Nowym szefem komisji rolnictwa został Zbigniew Dolata z PiS. Dolatę poparło 20 członków komisji, jego kontrkandydata Kazimierza Plocke z PO - 10.
"Czuję ulgę" - powiedział Mojzesowicz dzienikarzom. Jak tłumaczył, zrezygnował z szefowania komisji ze względu na narastający konflikt między nim a ministrem rolnictwa Andrzejem Lepperem. Dodał, że kandydatem na jego następcę jest poseł PiS Zbigniew Dolata.
"Trudno z takim ministrem współpracować" - powiedział Mojzesowicz. "Nie chciałem wciągać całej komisji w tą awanturę" - podkreślił poseł w rozmowie z dziennikarzami w Sejmie.

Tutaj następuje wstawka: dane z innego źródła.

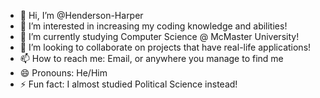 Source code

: - 👋 Hi, I’m @Henderson-Harper
- 👀 I’m interested in increasing my coding knowledge and abilities!
- 🌱 I’m currently studying Computer Science @ McMaster University!
- 💞️ I’m looking to collaborate on projects that have real-life applications!
- 📫 How to reach me: Email, or anywhere you manage to find me
- 😄 Pronouns: He/Him
- ⚡ Fun fact: I almost studied Political Science instead!

<!---
Henderson-Harper/Henderson-Harper is a ✨ special ✨ repository because its `README.md` (this file) appears on your GitHub profile.
You can click the Preview link to take a look at your changes.
--->
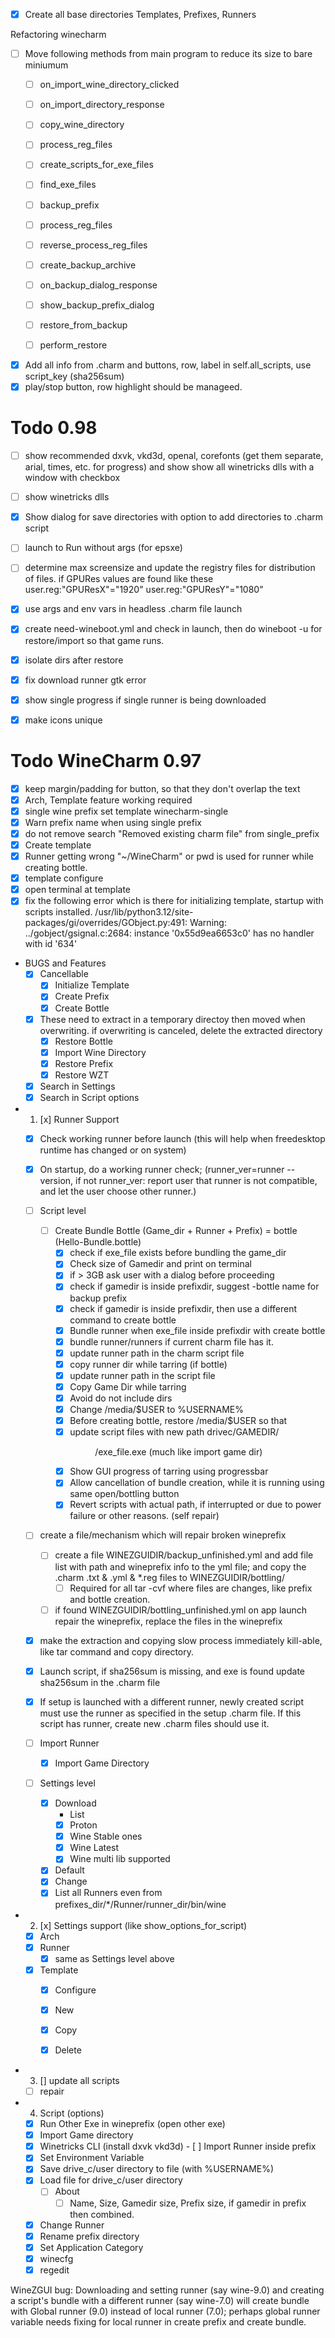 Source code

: - [x] Create all base directories Templates, Prefixes, Runners


Refactoring winecharm

- [ ] Move following methods from main program to reduce its size to bare miniumum
    - [ ] on_import_wine_directory_clicked
    - [ ] on_import_directory_response
    - [ ] copy_wine_directory
    - [ ] process_reg_files
    - [ ] create_scripts_for_exe_files
    - [ ] find_exe_files
    
    - [ ] backup_prefix
    - [ ] process_reg_files
    - [ ] reverse_process_reg_files
    - [ ] create_backup_archive
    - [ ] on_backup_dialog_response
    - [ ] show_backup_prefix_dialog
    - [ ] restore_from_backup
    - [ ] perform_restore
    
- [x] Add all info from .charm and buttons, row, label in self.all_scripts, use script_key (sha256sum)
- [x] play/stop button, row highlight should be manageed.

# Todo 0.98
- [ ] show recommended dxvk, vkd3d, openal, corefonts (get them separate, arial, times, etc. for progress) and show show all winetricks dlls with a window with checkbox
- [ ] show winetricks dlls
- [x] Show dialog for save directories with option to add directories to .charm script
- [ ] launch to Run without args (for epsxe)
- [ ] determine max screensize and update the registry files for distribution of files. if GPURes values are found like these
        user.reg:"GPUResX"="1920"
        user.reg:"GPUResY"="1080"
- [x] use args and env vars in headless .charm file launch
- [x] create need-wineboot.yml and check in launch, then do wineboot -u for restore/import so that game runs.
- [x] isolate dirs after restore
- [x] fix download runner gtk error
- [x] show single progress if single runner is being downloaded
- [x] make icons unique


 # Todo WineCharm 0.97
- [x] keep margin/padding for button, so that they don't overlap the text
- [x] Arch, Template feature working required
- [x] single wine prefix set template winecharm-single
- [x] Warn prefix name when using single prefix
- [x] do not remove search "Removed existing charm file" from single_prefix 
- [x] Create template
- [x] Runner getting wrong "~/WineCharm" or pwd is used for runner while creating bottle.
- [x] template configure
- [x] open terminal at template
- [x] fix the following error which is there for initializing template, startup with scripts installed.
    /usr/lib/python3.12/site-packages/gi/overrides/GObject.py:491: Warning: ../gobject/gsignal.c:2684: instance '0x55d9ea6653c0' has no handler with id '634'
 
 - BUGS and Features
    - [x] Cancellable
        - [x] Initialize Template
        - [x] Create Prefix
        - [x] Create Bottle
    - [x] These need to extract in a temporary directoy then moved when overwriting. if overwriting is canceled, delete the extracted directory
        - [x] Restore Bottle
        - [x] Import Wine Directory
        - [x] Restore Prefix
        - [x] Restore WZT
    
    - [x] Search in Settings
    - [x] Search in Script options
    
 - 1. [x] Runner Support
     - [x] Check working runner before launch (this will help when freedesktop runtime has changed or on system)
     - [x] On startup, do a working runner check; 
           (runner_ver=runner --version, if not runner_ver: report user that runner is not compatible, and let the user choose other runner.)
     - [ ] Script level
        - [ ] Create Bundle Bottle (Game_dir + Runner + Prefix) = bottle (Hello-Bundle.bottle)
            - [x] check if exe_file exists before bundling  the game_dir
            - [x] Check size of Gamedir and print on terminal
            - [x] if > 3GB ask user with a dialog before proceeding
            - [x] check if gamedir is inside prefixdir, suggest -bottle name for backup prefix
            - [x] check if gamedir is inside prefixdir, then use a different command to create bottle
            - [x] Bundle runner when exe_file inside prefixdir with create bottle
            - [x] bundle runner/runners if current charm file has it.
            - [x] update runner path in the charm script file
            - [x] copy runner dir while tarring (if bottle)
            - [x] update runner path in the script file
            - [x] Copy Game Dir while tarring
            - [x] Avoid do not include dirs
            - [x] Change /media/$USER to %USERNAME%
            - [x] Before creating bottle, restore /media/$USER so that
            - [x] update script files with new path drivec/GAMEDIR/<dir>/exe_file.exe (much like import game dir)
            - [x] Show GUI progress of tarring using progressbar 
            - [x] Allow cancellation of bundle creation, while it is running using same open/bottling button
            - [x] Revert scripts with actual path, if interrupted or due to power failure or other reasons. (self repair)

    - [ ] create a file/mechanism which will repair broken wineprefix
        - [ ] create a file WINEZGUIDIR/backup_unfinished.yml and add file list with path and wineprefix info to the yml file; and copy the .charm .txt & .yml & *.reg files to WINEZGUIDIR/bottling/
            - [ ] Required for all tar -cvf where files are changes, like prefix and bottle creation.
        - [ ] if found WINEZGUIDIR/bottling_unfinished.yml on app launch repair the wineprefix, replace the files in the wineprefix

    - [x] make the extraction and copying slow process immediately kill-able, like tar command and copy directory. 
    - [x] Launch script, if sha256sum is missing, and exe is found update sha256sum in the .charm file
    - [x] If setup is launched with a different runner, newly created script must use the runner as specified in the setup .charm file. If this script has runner, create new .charm files should use it.
    - [ ] Import Runner

        - [x] Import Game Directory
     - [ ] Settings level
         - [x] Download
             - List
             - [x] Proton
             - [x] Wine Stable ones
             - [x] Wine Latest
             - [x] Wine multi lib supported
         - [x] Default
         - [x] Change
         - [x] List all Runners even from prefixes_dir/*/Runner/runner_dir/bin/wine

 - 2. [x] Settings support (like show_options_for_script)
     - [x] Arch 
     - [x] Runner
         - [x] same as Settings level above
     - [x] Template
        - [x] Configure
        - [x] New
        - [x] Copy
        - [x] Delete


 - 3. [] update all scripts
     - [ ] repair 
     
- 4. Script (options)
    - [x] Run Other Exe in wineprefix  (open other exe)
    - [x] Import Game directory
    - [x] Winetricks CLI (install dxvk vkd3d)
          - [ ] Import Runner inside prefix
    - [x] Set Environment Variable
    - [x] Save drive_c/user directory to file (with %USERNAME%)
    - [x] Load file for drive_c/user directory
        - [ ] About
          - [ ] Name, Size, Gamedir size, Prefix size, if gamedir in prefix then combined.
    - [x] Change Runner
    - [x] Rename prefix directory
    - [x] Set Application Category
    - [x] winecfg
    - [x] regedit

WineZGUI bug: Downloading and setting runner (say wine-9.0) and creating a script's bundle with a different runner (say wine-7.0) will create bundle with Global runner (9.0) instead of local runner (7.0); perhaps global runner variable needs fixing for local runner in create prefix and create bundle.
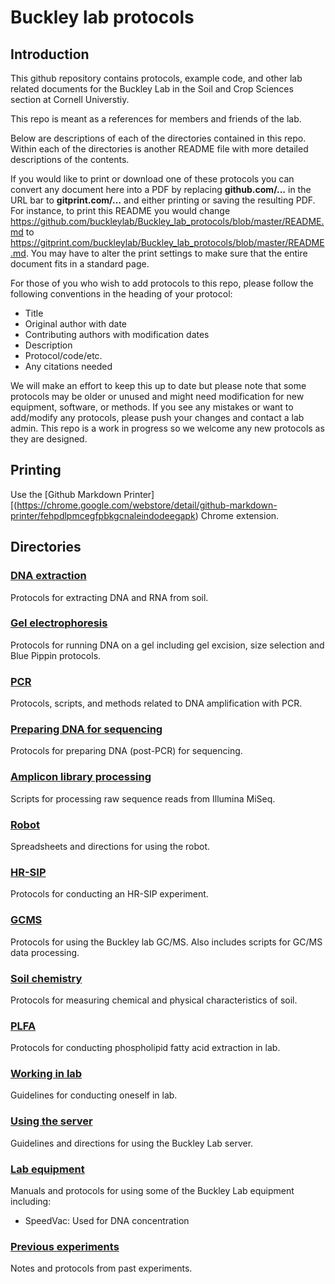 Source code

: # Buckley lab protocols

## Introduction
This github repository contains protocols, example code, and other lab related documents for the Buckley Lab in the Soil and Crop Sciences section at Cornell Universtiy.

This repo is meant as a references for members and friends of the lab. 

Below are descriptions of each of the directories contained in this repo. Within each of the directories is another README file with more detailed descriptions of the contents.

If you would like to print or download one of these protocols you can convert any document here into a PDF by replacing __github.com/...__ in the URL bar to __gitprint.com/...__ and either printing or saving the resulting PDF. For instance, to print this README you would change https://github.com/buckleylab/Buckley_lab_protocols/blob/master/README.md to https://gitprint.com/buckleylab/Buckley_lab_protocols/blob/master/README.md. You may have to alter the print settings to make sure that the entire document fits in a standard page.

For those of you who wish to add protocols to this repo, please follow the following conventions in the heading of your protocol:

 * Title
 * Original author with date
 * Contributing authors with modification dates
 * Description
 * Protocol/code/etc.
 * Any citations needed
 
We will make an effort to keep this up to date but please note that some protocols may be older or unused and might need modification for new equipment, software, or methods.  If you see any mistakes or want to add/modify any protocols, please push your changes and contact a lab admin. This repo is a work in progress so we welcome any new protocols as they are designed.

## Printing
Use the [Github Markdown Printer][(https://chrome.google.com/webstore/detail/github-markdown-printer/fehpdlpmcegfpbkgcnaleindodeegapk) Chrome extension.

## Directories

### [DNA extraction](./DNA_extraction)
Protocols for extracting DNA and RNA from soil.

### [Gel electrophoresis](./gel_electrophoresis)
Protocols for running DNA on a gel including gel excision, size selection and Blue Pippin protocols.

### [PCR](./PCR)
Protocols, scripts, and methods related to DNA amplification with PCR.

### [Preparing DNA for sequencing](./Preparing_DNA_for_Sequencing)
Protocols for preparing DNA (post-PCR) for sequencing.

### [Amplicon library processing](/amplicon_library_processing)
Scripts for processing raw sequence reads from Illumina MiSeq.

### [Robot](/robot)
Spreadsheets and directions for using the robot.

### [HR-SIP](./HRSIP)
Protocols for conducting an HR-SIP experiment.

### [GCMS](./GCMS)
Protocols for using the Buckley lab GC/MS. Also includes scripts for GC/MS data processing.

### [Soil chemistry](./Soil_chemistry)
Protocols for measuring chemical and physical characteristics of soil.

### [PLFA](./PLFA)
Protocols for conducting phospholipid fatty acid extraction in lab.

### [Working in lab](./Working_in_lab)
Guidelines for conducting oneself in lab.

### [Using the server](./Using_the_server)
Guidelines and directions for using the Buckley Lab server.

### [Lab equipment](./lab_equipment)
Manuals and protocols for using some of the Buckley Lab equipment including:
 * SpeedVac: Used for DNA concentration
 
### [Previous experiments](./previous_experiments)
Notes and protocols from past experiments.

Mojzesowicz zapewnił, że nie został zmuszony do złożenia rezygnacji. Jak powiedział, podczas porannego spotkania z premierem Jarosławem Kaczyński mówił mu o tym, że "coraz trudniej mu prowadzić komisję". "Pan premier to zrozumiał" - dodał. Mojzesowicz dopytywany, czy w piątek rano podjął decyzję o rezygnacji, powiedział, że "podjął ją wcześniej".
Opozycja: Samoobrona szantażuje, PiS kapituluje
Szantaż Samoobrony i kapitulacja PiS - tak piątkową rezygnację Wojciecha Mojzesowicza (PiS) ze stanowiska przewodniczącego sejmowej Komisji Rolnictwa i Rozwoju Wsi oceniają posłowie opozycji.
W piątek ze źródeł zbliżonych do kierownictwa Samoobrony PAP dowiedziała się, że partia ta w zamian za poparcie dla ministra skarbu Wojciecha Jasińskiego zażądała rezygnacji Mojzesowicza z funkcji szefa sejmowej komisji rolnictwa.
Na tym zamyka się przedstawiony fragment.